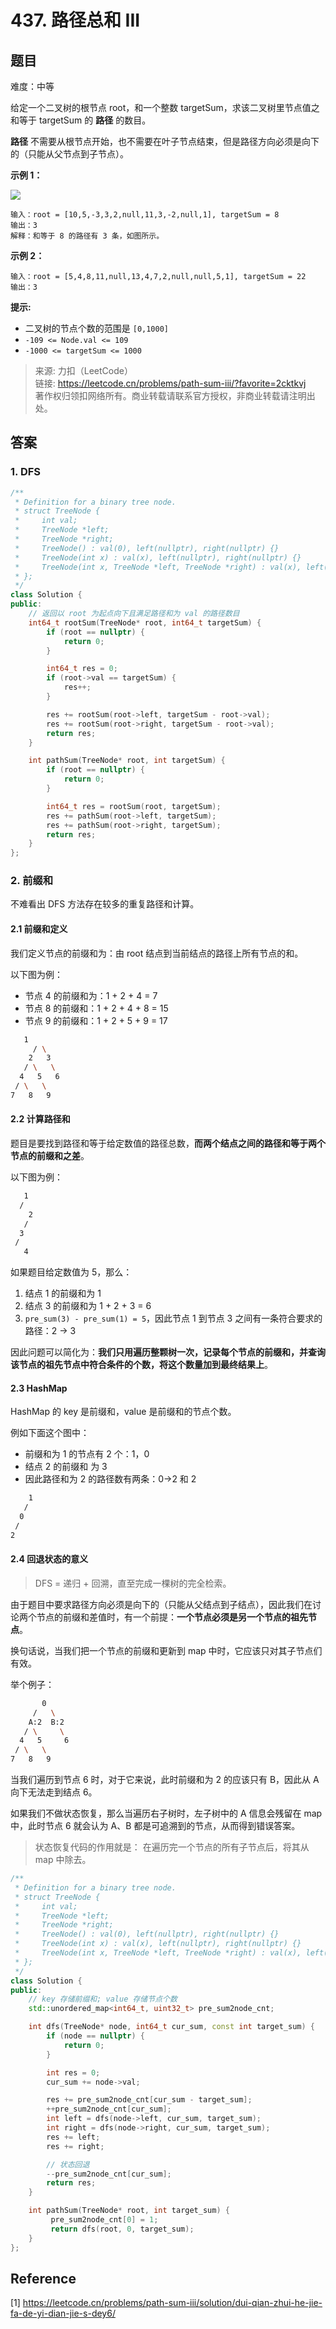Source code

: # 437. 路径总和 III

## 题目

难度：中等

给定一个二叉树的根节点 root，和一个整数 targetSum，求该二叉树里节点值之和等于 targetSum 的 **路径** 的数目。

**路径** 不需要从根节点开始，也不需要在叶子节点结束，但是路径方向必须是向下的（只能从父节点到子节点）。

**示例 1：**

![](image/image-20231022184715651.png)

```
输入：root = [10,5,-3,3,2,null,11,3,-2,null,1], targetSum = 8
输出：3
解释：和等于 8 的路径有 3 条，如图所示。

```

**示例 2：**

```
输入：root = [5,4,8,11,null,13,4,7,2,null,null,5,1], targetSum = 22
输出：3

```

**提示:**

* 二叉树的节点个数的范围是 `[0,1000]`
* `-109 <= Node.val <= 109`
* `-1000 <= targetSum <= 1000`

> 来源: 力扣（LeetCode）  
> 链接: <https://leetcode.cn/problems/path-sum-iii/?favorite=2cktkvj>  
> 著作权归领扣网络所有。商业转载请联系官方授权，非商业转载请注明出处。

## 答案

### 1. DFS

```c++
/**
 * Definition for a binary tree node.
 * struct TreeNode {
 *     int val;
 *     TreeNode *left;
 *     TreeNode *right;
 *     TreeNode() : val(0), left(nullptr), right(nullptr) {}
 *     TreeNode(int x) : val(x), left(nullptr), right(nullptr) {}
 *     TreeNode(int x, TreeNode *left, TreeNode *right) : val(x), left(left), right(right) {}
 * };
 */
class Solution {
public:
    // 返回以 root 为起点向下且满足路径和为 val 的路径数目
    int64_t rootSum(TreeNode* root, int64_t targetSum) {
        if (root == nullptr) {
            return 0;
        }

        int64_t res = 0;
        if (root->val == targetSum) {
            res++;
        }

        res += rootSum(root->left, targetSum - root->val);
        res += rootSum(root->right, targetSum - root->val);
        return res;
    }

    int pathSum(TreeNode* root, int targetSum) {
        if (root == nullptr) {
            return 0;
        }

        int64_t res = rootSum(root, targetSum);
        res += pathSum(root->left, targetSum);
        res += pathSum(root->right, targetSum);
        return res;
    }
};
```

### 2. 前缀和

不难看出 DFS 方法存在较多的重复路径和计算。

#### 2.1 前缀和定义

我们定义节点的前缀和为：由 root 结点到当前结点的路径上所有节点的和。

以下图为例：

* 节点 4 的前缀和为：1 + 2 + 4 = 7
* 节点 8 的前缀和：1 + 2 + 4 + 8 = 15
* 节点 9 的前缀和：1 + 2 + 5 + 9 = 17

```bash
   1 
     / \ 
    2   3 
   / \   \ 
  4   5   6 
 / \   \ 
7   8   9
```

#### 2.2 计算路径和

题目是要找到路径和等于给定数值的路径总数，**而两个结点之间的路径和等于两个节点的前缀和之差**。

以下图为例：

```bash
   1
  / 
    2    
   / 
  3   
 / 
   4  
```

如果题目给定数值为 5，那么：

1. 结点 1 的前缀和为 1
2. 结点 3 的前缀和为 1 + 2 + 3 = 6
3. `pre_sum(3) - pre_sum(1) = 5`，因此节点 1 到节点 3 之间有一条符合要求的路径：2 -> 3

因此问题可以简化为：**我们只用遍历整颗树一次，记录每个节点的前缀和，并查询该节点的祖先节点中符合条件的个数，将这个数量加到最终结果上**。

#### 2.3 HashMap

HashMap 的 key 是前缀和，value 是前缀和的节点个数。

例如下面这个图中：

* 前缀和为 1 的节点有 2 个：1，0
* 结点 2 的前缀和 为 3
* 因此路径和为 2 的路径数有两条：0->2 和 2

```bash
    1 
   /
  0 
 / 
2
```

#### 2.4 回退状态的意义

> DFS = 递归 + 回溯，直至完成一棵树的完全检索。

由于题目中要求路径方向必须是向下的（只能从父结点到子结点），因此我们在讨论两个节点的前缀和差值时，有一个前提：**一个节点必须是另一个节点的祖先节点**。

换句话说，当我们把一个节点的前缀和更新到 map 中时，它应该只对其子节点们有效。

举个例子：

```bash
       0 
     /   \
    A:2  B:2 
   / \     \ 
  4   5     6 
 / \   \ 
7   8   9
```

当我们遍历到节点 6 时，对于它来说，此时前缀和为 2 的应该只有 B，因此从 A 向下无法走到结点 6。

如果我们不做状态恢复，那么当遍历右子树时，左子树中的 A 信息会残留在 map 中，此时节点 6 就会认为 A、B 都是可追溯到的节点，从而得到错误答案。

> 状态恢复代码的作用就是： 在遍历完一个节点的所有子节点后，将其从 map 中除去。

```cpp
/**
 * Definition for a binary tree node.
 * struct TreeNode {
 *     int val;
 *     TreeNode *left;
 *     TreeNode *right;
 *     TreeNode() : val(0), left(nullptr), right(nullptr) {}
 *     TreeNode(int x) : val(x), left(nullptr), right(nullptr) {}
 *     TreeNode(int x, TreeNode *left, TreeNode *right) : val(x), left(left), right(right) {}
 * };
 */
class Solution {
public:
    // key 存储前缀和; value 存储节点个数
    std::unordered_map<int64_t, uint32_t> pre_sum2node_cnt;

    int dfs(TreeNode* node, int64_t cur_sum, const int target_sum) {
        if (node == nullptr) {
            return 0;
        }

        int res = 0;
        cur_sum += node->val;

        res += pre_sum2node_cnt[cur_sum - target_sum];
        ++pre_sum2node_cnt[cur_sum];
        int left = dfs(node->left, cur_sum, target_sum);
        int right = dfs(node->right, cur_sum, target_sum);
        res += left;
        res += right;

        // 状态回退
        --pre_sum2node_cnt[cur_sum];
        return res;
    }

    int pathSum(TreeNode* root, int target_sum) {
         pre_sum2node_cnt[0] = 1;
         return dfs(root, 0, target_sum);
    }
};
```

## Reference

[1] <https://leetcode.cn/problems/path-sum-iii/solution/dui-qian-zhui-he-jie-fa-de-yi-dian-jie-s-dey6/>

********************

## ACTION ITEM:
Copy the records exactly as they appear, excluding images.

## REPLY TO THE TASK:
Source code

: # 437. 路径总和 III

## 题目

难度：中等

给定一个二叉树的根节点 root，和一个整数 targetSum，求该二叉树里节点值之和等于 targetSum 的 **路径** 的数目。

**路径** 不需要从根节点开始，也不需要在叶子节点结束，但是路径方向必须是向下的（只能从父节点到子节点）。

**示例 1：**

![](image/image-20231022184715651.png)

```
输入：root = [10,5,-3,3,2,null,11,3,-2,null,1], targetSum = 8
输出：3
解释：和等于 8 的路径有 3 条，如图所示。

```

**示例 2：**

```
输入：root = [5,4,8,11,null,13,4,7,2,null,null,5,1], targetSum = 22
输出：3

```

**提示:**

* 二叉树的节点个数的范围是 `[0,1000]`
* `-109 <= Node.val <= 109`
* `-1000 <= targetSum <= 1000`

> 来源: 力扣（LeetCode）  
> 链接: <https://leetcode.cn/problems/path-sum-iii/?favorite=2cktkvj>  
> 著作权归领扣网络所有。商业转载请联系官方授权，非商业转载请注明出处。

## 答案

### 1. DFS

```c++
/**
 * Definition for a binary tree node.
 * struct TreeNode {
 *     int val;
 *     TreeNode *left;
 *     TreeNode *right;
 *     TreeNode() : val(0), left(nullptr), right(nullptr) {}
 *     TreeNode(int x) : val(x), left(nullptr), right(nullptr) {}
 *     TreeNode(int x, TreeNode *left, TreeNode *right) : val(x), left(left), right(right) {}
 * };
 */
class Solution {
public:
    // 返回以 root 为起点向下且满足路径和为 val 的路径数目
    int64_t rootSum(TreeNode* root, int64_t targetSum) {
        if (root == nullptr) {
            return 0;
        }

        int64_t res = 0;
        if (root->val == targetSum) {
            res++;
        }

        res += rootSum(root->left, targetSum - root->val);
        res += rootSum(root->right, targetSum - root->val);
        return res;
    }

    int pathSum(TreeNode* root, int targetSum) {
        if (root == nullptr) {
            return 0;
        }

        int64_t res = rootSum(root, targetSum);
        res += pathSum(root->left, targetSum);
        res += pathSum(root->right, targetSum);
        return res;
    }
};
```

### 2. 前缀和

不难看出 DFS 方法存在较多的重复路径和计算。

#### 2.1 前缀和定义

我们定义节点的前缀和为：由 root 结点到当前结点的路径上所有节点的和。

以下图为例：

* 节点 4 的前缀和为：1 + 2 + 4 = 7
* 节点 8 的前缀和：1 + 2 + 4 + 8 = 15
* 节点 9 的前缀和：1 + 2 + 5 + 9 = 17

```bash
   1 
     / \ 
    2   3 
   / \   \ 
  4   5   6 
 / \   \ 
7   8   9
```

#### 2.2 计算路径和

题目是要找到路径和等于给定数值的路径总数，**而两个结点之间的路径和等于两个节点的前缀和之差**。

以下图为例：

```bash
   1
  / 
    2    
   / 
  3   
 / 
   4  
```

如果题目给定数值为 5，那么：

1. 结点 1 的前缀和为 1
2. 结点 3 的前缀和为 1 + 2 + 3 = 6
3. `pre_sum(3) - pre_sum(1) = 5`，因此节点 1 到节点 3 之间有一条符合要求的路径：2 -> 3

因此问题可以简化为：**我们只用遍历整颗树一次，记录每个节点的前缀和，并查询该节点的祖先节点中符合条件的个数，将这个数量加到最终结果上**。

#### 2.3 HashMap

HashMap 的 key 是前缀和，value 是前缀和的节点个数。

例如下面这个图中：

* 前缀和为 1 的节点有 2 个：1，0
* 结点 2 的前缀和 为 3
* 因此路径和为 2 的路径数有两条：0->2 和 2

```bash
    1 
   /
  0 
 / 
2
```

#### 2.4 回退状态的意义

> DFS = 递归 + 回溯，直至完成一棵树的完全检索。

由于题目中要求路径方向必须是向下的（只能从父结点到子结点），因此我们在讨论两个节点的前缀和差值时，有一个前提：**一个节点必须是另一个节点的祖先节点**。

换句话说，当我们把一个节点的前缀和更新到 map 中时，它应该只对其子节点们有效。

举个例子：

```bash
       0 
     /   \
    A:2  B:2 
   / \     \ 
  4   5     6 
 / \   \ 
7   8   9
```

当我们遍历到节点 6 时，对于它来说，此时前缀和为 2 的应该只有 B，因此从 A 向下无法走到结点 6。

如果我们不做状态恢复，那么当遍历右子树时，左子树中的 A 信息会残留在 map 中，此时节点 6 就会认为 A、B 都是可追溯到的节点，从而得到错误答案。

> 状态恢复代码的作用就是： 在遍历完一个节点的所有子节点后，将其从 map 中除去。

```cpp
/**
 * Definition for a binary tree node.
 * struct TreeNode {
 *     int val;
 *     TreeNode *left;
 *     TreeNode *right;
 *     TreeNode() : val(0), left(nullptr), right(nullptr) {}
 *     TreeNode(int x) : val(x), left(nullptr), right(nullptr) {}
 *     TreeNode(int x, TreeNode *left, TreeNode *right) : val(x), left(left), right(right) {}
 * };
 */
class Solution {
public:
    // key 存储前缀和; value 存储节点个数
    std::unordered_map<int64_t, uint32_t> pre_sum2node_cnt;

    int dfs(TreeNode* node, int64_t cur_sum, const int target_sum) {
        if (node == nullptr) {
            return 0;
        }

        int res = 0;
        cur_sum += node->val;

        res += pre_sum2node_cnt[cur_sum - target_sum];
        ++pre_sum2node_cnt[cur_sum];
        int left = dfs(node->left, cur_sum, target_sum);
        int right = dfs(node->right, cur_sum, target_sum);
        res += left;
        res += right;

        // 状态回退
        --pre_sum2node_cnt[cur_sum];
        return res;
    }

    int pathSum(TreeNode* root, int target_sum) {
         pre_sum2node_cnt[0] = 1;
         return dfs(root, 0, target_sum);
    }
};
```

## Reference

[1] <https://leetcode.cn/problems/path-sum-iii/solution/dui-qian-zhui-he-jie-fa-de-yi-dian-jie-s-dey6/>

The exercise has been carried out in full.